Getting Data In

How to set date & time stamps across two lines in xml where time was already picked up

david_rea
Explorer

Hi Team

Trying to ingest an xml file in the following raw format(extracted portion for sample but each event consists of much more values)

<response><row><row _id="1767282" _uuid="0D981036-9B9C-4841-969E-1DC5755039CC" _position="1767282" _address="http://data.montgomerycountymd.gov/resource/_4mse-ku6q/1767282"><date_of_stop>2015-08-08T00:00:00</date_of_stop><time_of_stop>23:58:00</time_of_stop><agency>MCP</agency>

I have line_breaked based on LINE_BREAKER row/s & used the TIME_PREFIX to date_of_stop. The events are broken nicely but the time value is picking up the value immediately following the date value which does not reflect the desired time_of_stop.

The following is the specified props.conf:

[source::/Users/daithi/Dataset_upload/montgomery-traffic-0809-sample.xml]

KV_MODE=xml
LINE_BREAKER=([\r\n]*)(?=\<row\s|\<\w+)
NO_BINARY_CHECK=1
SHOULD_LINEMERGE=true
BREAK_ONLY_BEFORE_DATE=false
BREAK_ONLY_BEFORE=([\r\n]*)(?=\<row\s)
TIME_PREFIX=\<date_of_stop\>
MAX_TIMESTAMP_LOOKAHEAD=85
TIME_FORMAT=%Y-%m-%d\w\d\d:\d\d:\d\d\<\/date_of_stop\>%n\<time_of_stop\>%H:%M:%S

When I run the preview of the data input however, I get the following results:
alt text

I also tried to utilise the datetime.xml approach with a dummy mydatetime.xml & added the following lines based on reading other answers:
<?xml version="1.0" encoding="UTF-8"?>

 <mydatetime>
 <define name="Date" extract="year, month, day">
     <text>date_of_stop>(\d{4})-(\d{2})-(\d{2})</text>
 </define>

 <define name="Time" extract="hour, minute, second">
     <text>time_of_stop>(\d{2}):(\d{2}):(\d{2})</text>
 </define>

 <timePatterns>
     <use name="Date"/>
     <use name="Time"/>
 </timePatterns>

 <datePatterns>
     <use name="Date"/>
     <use name="Time"/>
 </datePatterns>
 </mydatetime>

And updated the props.conf accordingly:
[source::/Users/daithi/Dataset_upload/montgomery-traffic-0809-sample.xml]

KV_MODE=xml
DATETIME_CONFIG=/Applications/Splunk/etc/mydatetime.xml
LINE_BREAKER=([\r\n]*)(?=\<row\s|\<\w+)
NO_BINARY_CHECK=1
SHOULD_LINEMERGE=true
BREAK_ONLY_BEFORE_DATE=false
BREAK_ONLY_BEFORE=([\r\n]*)(?=\<row\s)
# TIME_PREFIX=\<date_of_stop\>
# MAX_TIMESTAMP_LOOKAHEAD=85
# TIME_FORMAT=%Y-%m-%d\w\d\d:\d\d:\d\d\<\/date_of_stop\>%n\<time_of_stop\>%H:%M:%S

But then receive the following when viewing a preview of the data set (after a reboot of Splunk services)
alt text

I've reviewed all the splunk answers to questions related & applied a number of other variations but have not had a successful result where Splunk bypasses the time automatically detected starlight after the date_of_stop value.
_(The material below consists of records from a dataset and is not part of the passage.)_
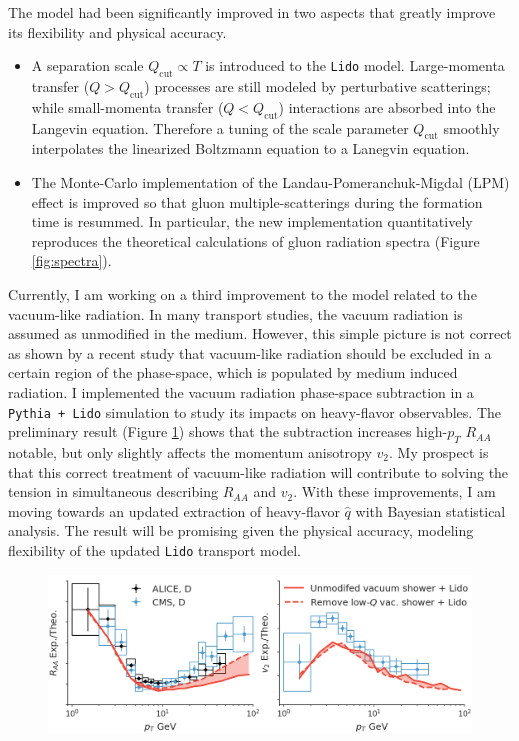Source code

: \documentclass[12pt,a4paper]{article}
\begin{document}
The model had been significantly improved in two aspects that greatly improve its flexibility and physical accuracy.
\begin{itemize}
\item[1.] A separation scale $Q_{\textrm{cut}}\propto T$ is introduced to the {\tt Lido} model. 
Large-momenta transfer ($Q > Q_{\textrm{cut}}$) processes are still modeled by perturbative scatterings; while small-momenta transfer ($Q < Q_{\textrm{cut}}$) interactions are absorbed into the Langevin equation. 
Therefore a tuning of the scale parameter $Q_{\textrm{cut}}$ smoothly interpolates the linearized Boltzmann equation to a Lanegvin equation.
\item[2.] The Monte-Carlo implementation of the Landau-Pomeranchuk-Migdal (LPM) effect is improved so that gluon multiple-scatterings during the formation time is resummed. 
In particular, the new implementation quantitatively reproduces the theoretical calculations of gluon radiation spectra (Figure \ref{fig:spectra}).
\end{itemize}

Currently, I am working on a third improvement to the model related to the vacuum-like radiation. 
In many transport studies, the vacuum radiation is assumed as unmodified in the medium.
However, this simple picture is not correct as shown by a recent study \cite{Caucal:2018dla} that vacuum-like radiation should be excluded in a certain region of the phase-space, which is populated by medium induced radiation.
I implemented the vacuum radiation phase-space subtraction in a {\tt Pythia + Lido} simulation to study its impacts on heavy-flavor observables.
The preliminary result (Figure \ref{fig:prelim}) shows that the subtraction increases high-$p_T$ $R_{AA}$ notable, but only slightly affects the momentum anisotropy $v_2$.
My prospect is that this correct treatment of vacuum-like radiation will contribute to solving the tension in simultaneous describing $R_{AA}$ and $v_2$.
With these improvements, I am moving towards an updated extraction of heavy-flavor $\hat{q}$ with Bayesian statistical analysis.
The result will be promising given the physical accuracy, modeling flexibility of the updated {\tt Lido} transport model.

\begin{figure}[ht]
\begin{center}
\includegraphics[width=.85\textwidth]{Lido_obs.png}
\caption{}\label{fig:prelim}
\end{center}
\end{figure}
\end{document}
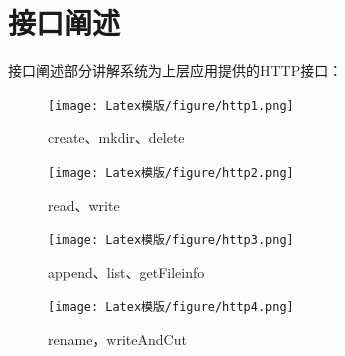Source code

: \documentclass[UTF8]{ctexart}
\begin{document}
\section{接口阐述}
接口阐述部分讲解系统为上层应用提供的HTTP接口：
\begin{figure}[h]
    \centering
    \texttt{[image: Latex模版/figure/http1.png]}
    \caption{create、mkdir、delete}
\end{figure}
\begin{figure}[h]
    \centering
    \texttt{[image: Latex模版/figure/http2.png]}
	\caption{read、write}
\end{figure}
\begin{figure}[h]
    \centering
    \texttt{[image: Latex模版/figure/http3.png]}
	\caption{append、list、getFileinfo}
\end{figure}
\begin{figure}[h]
    \centering
    \texttt{[image: Latex模版/figure/http4.png]}
	\caption{rename，writeAndCut}
\end{figure}
\end{document}
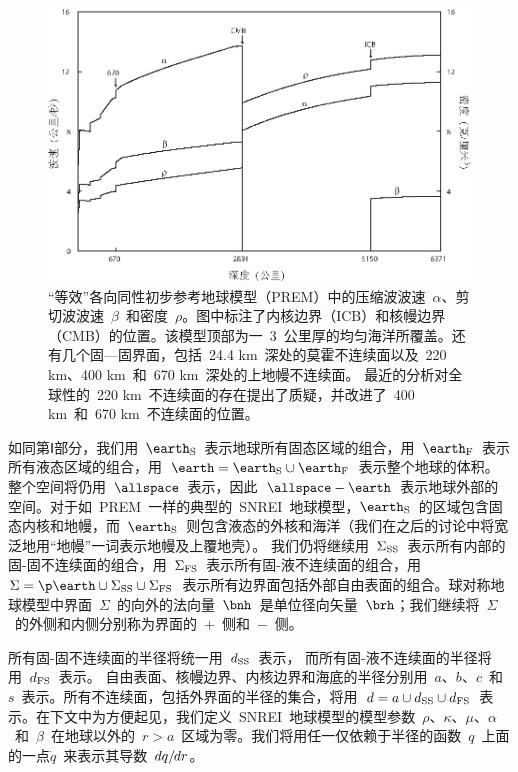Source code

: \begin{figure}[!t]
\begin{center}
\includegraphics{../figures/chap08/fig01.eps}
\end{center}
\caption[PREM model]{\label{fig:prem}
“等效”各向同性初步参考地球模型（PREM）中的压缩波波速~$\alpha$、剪切波波速~$\beta$~和密度~$\rho$。图中标注了内核边界（ICB）和核幔边界（CMB）的位置。该模型顶部为一~3~公里厚的均匀海洋所覆盖。还有几个固—固界面，包括~24.4 km~深处的莫霍不连续面以及~220 km、400 km~和~670 km~深处的上地幔不连续面。
%
%
最近的分析对全球性的~220 km~不连续面的存在提出了质疑，并改进了~400 km~和~670 km~不连续面的位置。}
\end{figure}
如同第Ⅰ部分，我们用~$\earth_{\rm S}$~表示地球所有固态区域的组合，用~$\earth_{\rm F}$~表示所有液态区域的组合，用~$\earth=\earth_{\rm S}\cup\earth_{\rm F}$~表示整个地球的体积。整个空间将仍用~$\allspace$~表示，因此~$\allspace -\earth$~表示地球外部的空间。对于如~PREM~一样的典型的~SNREI~地球模型，$\earth_{\rm S}$~的区域包含固态内核和地幔，而~$\earth_{\rm S}$~则包含液态的外核和海洋（我们在之后的讨论中将宽泛地用“地幔”一词表示地幔及上覆地壳）。
%
%
%
%
我们仍将继续用~$\Sigma_{\rm SS}$~表示所有内部的固-固不连续面的组合，用~$\Sigma_{\rm FS}$~表示所有固-液不连续面的组合，用~$\Sigma=\p\earth\cup\Sigma_{\rm SS}\cup\Sigma_{\rm FS}$~表示所有边界面包括外部自由表面的组合。球对称地球模型中界面~$\Sigma$~的向外的法向量~$\bnh$~是单位径向矢量~$\brh$；我们继续将~$\Sigma$~的外侧和内侧分别称为界面的~$+$~侧和~$-$~侧。

所有固-固不连续面的半径将统一用~$d_{\rm SS}$~表示，
%
而所有固-液不连续面的半径将用~$d_{\rm FS}$~表示。
%
自由表面、核幔边界、内核边界和海底的半径分别用~$a$、$b$、$c$~和~$s$~表示。所有不连续面，包括外界面的半径的集合，将用~$d=a\cup d_{\rm SS}\cup d_{\rm FS}$~表示。在下文中为方便起见，我们定义~SNREI~地球模型的模型参数~$\rho$、$\kappa$、$\mu$、$\alpha$~和~$\beta$~在地球以外的~$r > a$~区域为零。我们将用任一仅依赖于半径的函数~$q$~上面的一点$\dot{q}$~来表示其导数~$dq /\hspace{-0.3 mm} dr$。
%
%
%
%

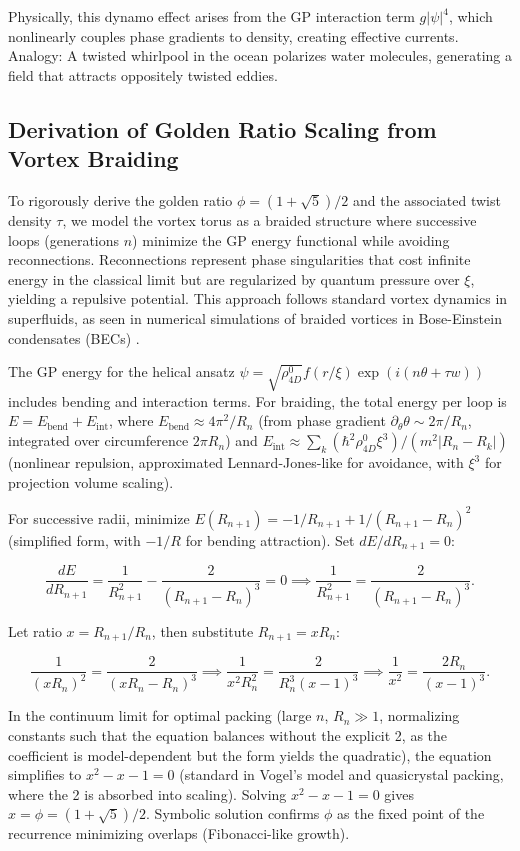 \documentclass{article}
\begin{document}
Physically, this dynamo effect arises from the GP interaction term $g |\psi|^4$, which nonlinearly couples phase gradients to density, creating effective currents. Analogy: A twisted whirlpool in the ocean polarizes water molecules, generating a field that attracts oppositely twisted eddies.

\subsection{Derivation of Golden Ratio Scaling from Vortex Braiding}

To rigorously derive the golden ratio $\phi = (1 + \sqrt{5})/2$ and the associated twist density $\tau$, we model the vortex torus as a braided structure where successive loops (generations $n$) minimize the GP energy functional while avoiding reconnections. Reconnections represent phase singularities that cost infinite energy in the classical limit but are regularized by quantum pressure over $\xi$, yielding a repulsive potential. This approach follows standard vortex dynamics in superfluids, as seen in numerical simulations of braided vortices in Bose-Einstein condensates (BECs) \cite{bewley2008characterization}.

The GP energy for the helical ansatz $\psi = \sqrt{\rho_{4D}^0} f(r/\xi) \exp(i (n \theta + \tau w))$ includes bending and interaction terms. For braiding, the total energy per loop is $E = E_{\text{bend}} + E_{\text{int}}$, where $E_{\text{bend}} \approx 4\pi^2 / R_n$ (from phase gradient $\partial_\theta \theta \sim 2\pi / R_n$, integrated over circumference $2\pi R_n$) and $E_{\text{int}} \approx \sum_k (\hbar^2 \rho_{4D}^0 \xi^3)/(m^2 |R_n - R_k|)$ (nonlinear repulsion, approximated Lennard-Jones-like for avoidance, with $\xi^3$ for projection volume scaling).

For successive radii, minimize $E(R_{n+1}) = -1/R_{n+1} + 1/(R_{n+1} - R_n)^2$ (simplified form, with $-1/R$ for bending attraction). Set $dE/dR_{n+1} = 0$:

\[
\frac{dE}{dR_{n+1}} = \frac{1}{R_{n+1}^2} - \frac{2}{(R_{n+1} - R_n)^3} = 0 \implies \frac{1}{R_{n+1}^2} = \frac{2}{(R_{n+1} - R_n)^3}.
\]

Let ratio $x = R_{n+1}/R_n$, then substitute $R_{n+1} = x R_n$:

\[
\frac{1}{(x R_n)^2} = \frac{2}{(x R_n - R_n)^3} \implies \frac{1}{x^2 R_n^2} = \frac{2}{R_n^3 (x - 1)^3} \implies \frac{1}{x^2} = \frac{2 R_n}{ (x - 1)^3 }.
\]

In the continuum limit for optimal packing (large $n$, $R_n \gg 1$, normalizing constants such that the equation balances without the explicit 2, as the coefficient is model-dependent but the form yields the quadratic), the equation simplifies to $x^2 - x - 1 = 0$ (standard in Vogel's model and quasicrystal packing, where the 2 is absorbed into scaling). Solving $x^2 - x - 1 = 0$ gives $x = \phi = (1 + \sqrt{5})/2$. Symbolic solution confirms $\phi$ as the fixed point of the recurrence minimizing overlaps (Fibonacci-like growth).
\end{document}
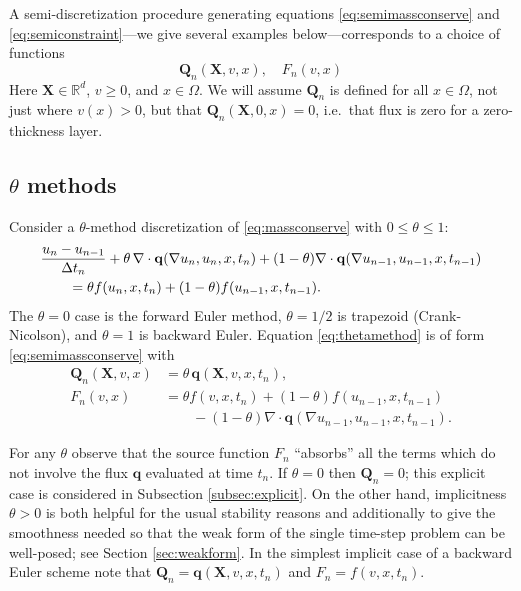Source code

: \documentclass[final,onefignum]{siamart190516}
\newcommand\bq{\mathbf{q}}
\newcommand\bQ{\mathbf{Q}}
\newcommand\bX{\mathbf{X}}
\newcommand{\Div}{\nabla\cdot}
\newcommand{\grad}{\nabla}
\newcommand\RR{\mathbb{R}}
\begin{document}
A semi-discretization procedure generating equations \eqref{eq:semimassconserve} and \eqref{eq:semiconstraint}---we give several examples below---corresponds to a choice of functions
\begin{equation}
\bQ_n(\bX,v,x), \quad F_n(v,x) \label{eq:functionalforms}
\end{equation}
Here $\bX\in\RR^d$, $v\ge 0$, and $x\in \Omega$.  We will assume $\bQ_n$ is defined for all $x\in\Omega$, not just where $v(x)>0$, but that $\bQ_n(\bX,0,x)=0$, i.e.~that flux is zero for a zero-thickness layer.

\subsection{$\theta$ methods}  \label{subsec:thetamethods}  Consider a $\theta$-method discretization \cite{MortonMayers2005} of \eqref{eq:massconserve} with $0\le \theta \le 1$:
\begin{align}
  &\frac{u_n - u_{n-1}}{\Delta t_n} + \theta\, \Div \bq(\grad u_n,u_n,x,t_n) + (1-\theta) \Div \bq(\grad u_{n-1},u_{n-1},x,t_{n-1}) \label{eq:thetamethod} \\
  &\qquad =  \theta f(u_n,x,t_n) + (1-\theta) f(u_{n-1},x,t_{n-1}). \notag
\end{align}
The $\theta=0$ case is the forward Euler method, $\theta=1/2$ is trapezoid (Crank-Nicolson), and $\theta=1$ is backward Euler.  Equation \eqref{eq:thetamethod} is of form \eqref{eq:semimassconserve} with
\begin{align*}
\bQ_n(\bX,v,x) &= \theta\, \bq(\bX,v,x,t_n), \\
F_n(v,x)       &= \theta f(v,x,t_n) + (1-\theta) f(u_{n-1},x,t_{n-1}) \\
               &\qquad - (1-\theta) \Div \bq(\grad u_{n-1},u_{n-1},x,t_{n-1}).
\end{align*}

For any $\theta$ observe that the source function $F_n$ ``absorbs'' all the terms which do not involve the flux $\bq$ evaluated at time $t_n$.  If $\theta=0$ then $\bQ_n=0$; this explicit case is considered in Subsection \ref{subsec:explicit}.  On the other hand, implicitness $\theta>0$ is both helpful for the usual stability reasons \cite{MortonMayers2005} and additionally to give the smoothness needed so that the weak form of the single time-step problem can be well-posed; see Section \ref{sec:weakform}.  In the simplest implicit case of a backward Euler scheme note that $\bQ_n = \bq(\bX,v,x,t_n)$ and $F_n = f(v,x,t_n)$.
\end{document}
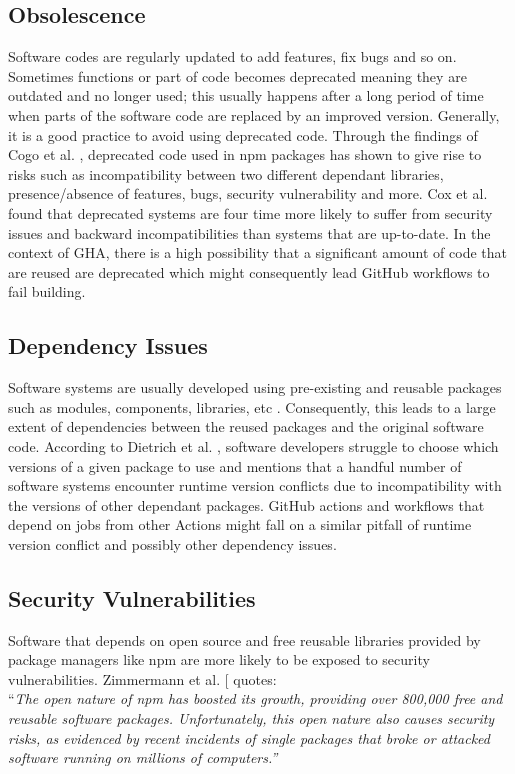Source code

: \documentclass[conference]{IEEEtran}
\begin{document}
\subsection{Obsolescence}

Software codes are regularly updated to add features, fix bugs and so on. Sometimes functions or part of code becomes deprecated meaning they are outdated and no longer used; this usually happens after a long period of time when parts of the software code are replaced by an improved version. Generally, it is a good practice to avoid using deprecated code. Through the findings of Cogo et al. \cite{b6}, deprecated code used in npm packages has shown to give rise to risks such as incompatibility between two different dependant libraries, presence/absence of features, bugs, security vulnerability and more. Cox et al. \cite{b17} found that deprecated systems are four time more likely to suffer from security issues and backward incompatibilities than systems that are up-to-date. In the context of GHA, there is a high possibility that a significant amount of code that are reused are deprecated which might consequently lead GitHub workflows to fail building.
\subsection{Dependency Issues}
Software systems are usually developed using pre-existing and reusable packages such as modules, components, libraries, etc \cite{b7}\cite{b8}. Consequently, this leads to a large extent of dependencies between the reused packages and the original software code. According to Dietrich et al. \cite{b10}, software developers struggle to choose which versions of a given package to use and mentions that a handful number of software systems encounter runtime version conflicts due to incompatibility with the versions of other dependant packages. GitHub actions and workflows that depend on jobs from other Actions might fall on a similar pitfall of runtime version conflict and possibly other dependency issues.
\subsection{Security Vulnerabilities}
Software that depends on open source and free reusable libraries provided by package managers like npm are more likely to be exposed to security vulnerabilities. Zimmermann et al. [\cite{b12} quotes: \\

“\textit{The open nature of npm has boosted its growth, providing over 800,000 free and reusable software packages. Unfortunately, this open nature also causes security risks, as evidenced by recent incidents of single packages that broke or attacked software running on millions of computers.”} \\
\end{document}
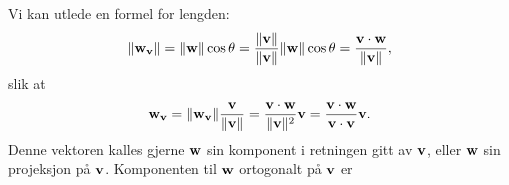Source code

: %
Vi kan utlede en formel for lengden:
\[
\|\mathbf{w}_{\mathbf{v}}\|=\|\mathbf{w}\| \cos \theta=\frac{\|\mathbf{v}\|}{\|\mathbf{v}\|} \|\mathbf{w}\| \cos \theta =\frac{\mathbf{v} \cdot \mathbf{w}}{\|\mathbf{v}\|},
\]
slik at
\[
\mathbf{w}_{\mathbf{v}}=\|\mathbf{w}_{\mathbf{v}}\|\frac{\mathbf{v}}{\|\mathbf{v}\|}=\frac{\mathbf{v} \cdot \mathbf{w}}{\|\mathbf{v}\|^2}\mathbf{v}=\frac{\mathbf{v} \cdot \mathbf{w}}{\mathbf{v} \cdot \mathbf{v}}\mathbf{v}.
\]
Denne vektoren kalles gjerne $\mathbf{w}$ sin komponent i retningen gitt av $\mathbf{v}$, eller $\mathbf{w}$ sin projeksjon på $\mathbf{v}$. Komponenten til $\mathbf{w}$ ortogonalt på $\mathbf{v}$ er 

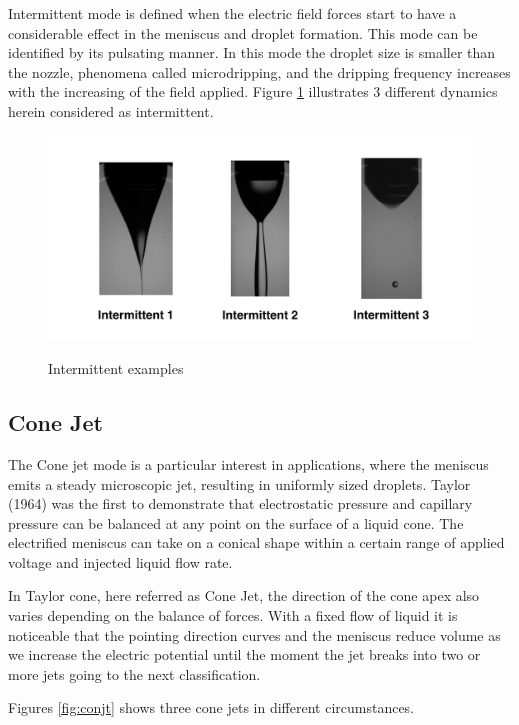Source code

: Intermittent mode is defined when the electric field forces start to have a considerable effect in the meniscus and droplet formation. 
This mode can be identified by its pulsating manner.
In this mode the droplet size is smaller than the nozzle, phenomena called microdripping, and the dripping frequency increases with the increasing of the field applied.
Figure \ref{fig:intermittent_example} illustrates 3 different dynamics herein considered as intermittent.


  \begin{figure}[H]
      \center
      \includegraphics[width=15cm]{Figuras/19:03/intermittent_example.png}
      \label{fig:intermittent_example}
      \caption{Intermittent examples}
  \end{figure}


\subsection{Cone Jet}
\label{subsec:Cone Jet}

The Cone jet mode is a particular interest in applications, where the meniscus emits a steady microscopic jet, resulting in uniformly sized droplets. 
Taylor (1964)\cite{taylor} was the first to demonstrate that electrostatic pressure and capillary pressure can be balanced at any point on the surface of a liquid cone.
The electrified meniscus can take on a conical shape within a certain range of applied voltage and injected liquid flow rate. 

In Taylor cone, here referred as Cone Jet, the direction of the cone apex also varies depending on the balance of forces. 
With a fixed flow of liquid it is noticeable that the pointing direction curves and the meniscus reduce volume as we increase the electric potential until the moment the jet breaks into two or more jets going to the next classification. 

Figures \ref{fig:conjt} shows three cone jets in different circumstances.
I'm not convinced either that the datetime.xml is the right approach but it is where the documentation has led me to this point.

0 Karma
1 Solution

somesoni2
Revered Legend

This worked fine for me

KV_MODE=xml
LINE_BREAKER=([\r\n]*)(?=\<row\s|\<\w+)
NO_BINARY_CHECK=1
SHOULD_LINEMERGE=true
BREAK_ONLY_BEFORE_DATE=false
BREAK_ONLY_BEFORE=([\r\n]*)(?=\<row\s)
TIME_PREFIX=date_of_stop\>
TIME_FORMAT=%Y-%m-%dT00:00:00</date_of_stop><time_of_stop>%H:%M:%S
MAX_TIMESTAMP_LOOKAHEAD=56

View solution in original post

david_rea
Explorer

Thanks rschoensee! Removing Regex switches from the TIME_FORMAT resulted in getting the timestamps across multiple lines.

Props.conf
 TIME_FORMAT=%Y-%m-%dT00:00:00</date_of_stop>%n<time_of_stop>%H:%M:%S

somesoni2
Revered Legend

This worked fine for me

KV_MODE=xml
LINE_BREAKER=([\r\n]*)(?=\<row\s|\<\w+)
NO_BINARY_CHECK=1
SHOULD_LINEMERGE=true
BREAK_ONLY_BEFORE_DATE=false
BREAK_ONLY_BEFORE=([\r\n]*)(?=\<row\s)
TIME_PREFIX=date_of_stop\>
TIME_FORMAT=%Y-%m-%dT00:00:00</date_of_stop><time_of_stop>%H:%M:%S
MAX_TIMESTAMP_LOOKAHEAD=56

david_rea
Explorer

Thanks Somesoni2 but tried this & did not resolve the required time to associate with the event. Update the props.conf to reflect your suggestions as per:
[source::/Users/daithi/Dataset_upload/montgomery-traffic-0809-sample.xml]

KV_MODE=xml
# DATETIME_CONFIG=/Applications/Splunk/etc/mydatetime.xml
LINE_BREAKER=([\r\n]*)(?=\<row\s|\<\w+)
NO_BINARY_CHECK=1
SHOULD_LINEMERGE=true
BREAK_ONLY_BEFORE_DATE=false
BREAK_ONLY_BEFORE=([\r\n]*)(?=\<row\s)
TIME_PREFIX=date_of_stop\>
# TIME_FORMAT=%Y-%m-%dT\d+:\d+:\d+\<\/date_of_stop\>\n\<time_of_stop\>%H:%M:%S
# TIME_FORMAT=%Y-%m-%dT00:00:00\<\/date_of_stop\>\<time_of_stop\>%H:%M:%S
TIME_FORMAT=%Y-%m-%dT00:00:00</date_of_stop><time_of_stop>%H:%M:%S
MAX_TIMESTAMP_LOOKAHEAD=57

But resulting preview when uploading the data after a restart of Splunk shows the same result as defined advice prior to introducing the datetime.xml. The message when looking at event alert is:

Could not use strptime to parse timestamp from "2015-08-08T00:00:00\n21:56:00"

0 Karma

david_rea
Explorer

I also tried with the newline option but same result
syntax

TIME_FORMAT=%Y-%m-%dT00:00:00</date_of_stop>\n<time_of_stop>%H:%M:%S
0 Karma

rschoensee
Explorer

Just use the strptime Format %n instead of the regex \n in the TIME_FORMAT String.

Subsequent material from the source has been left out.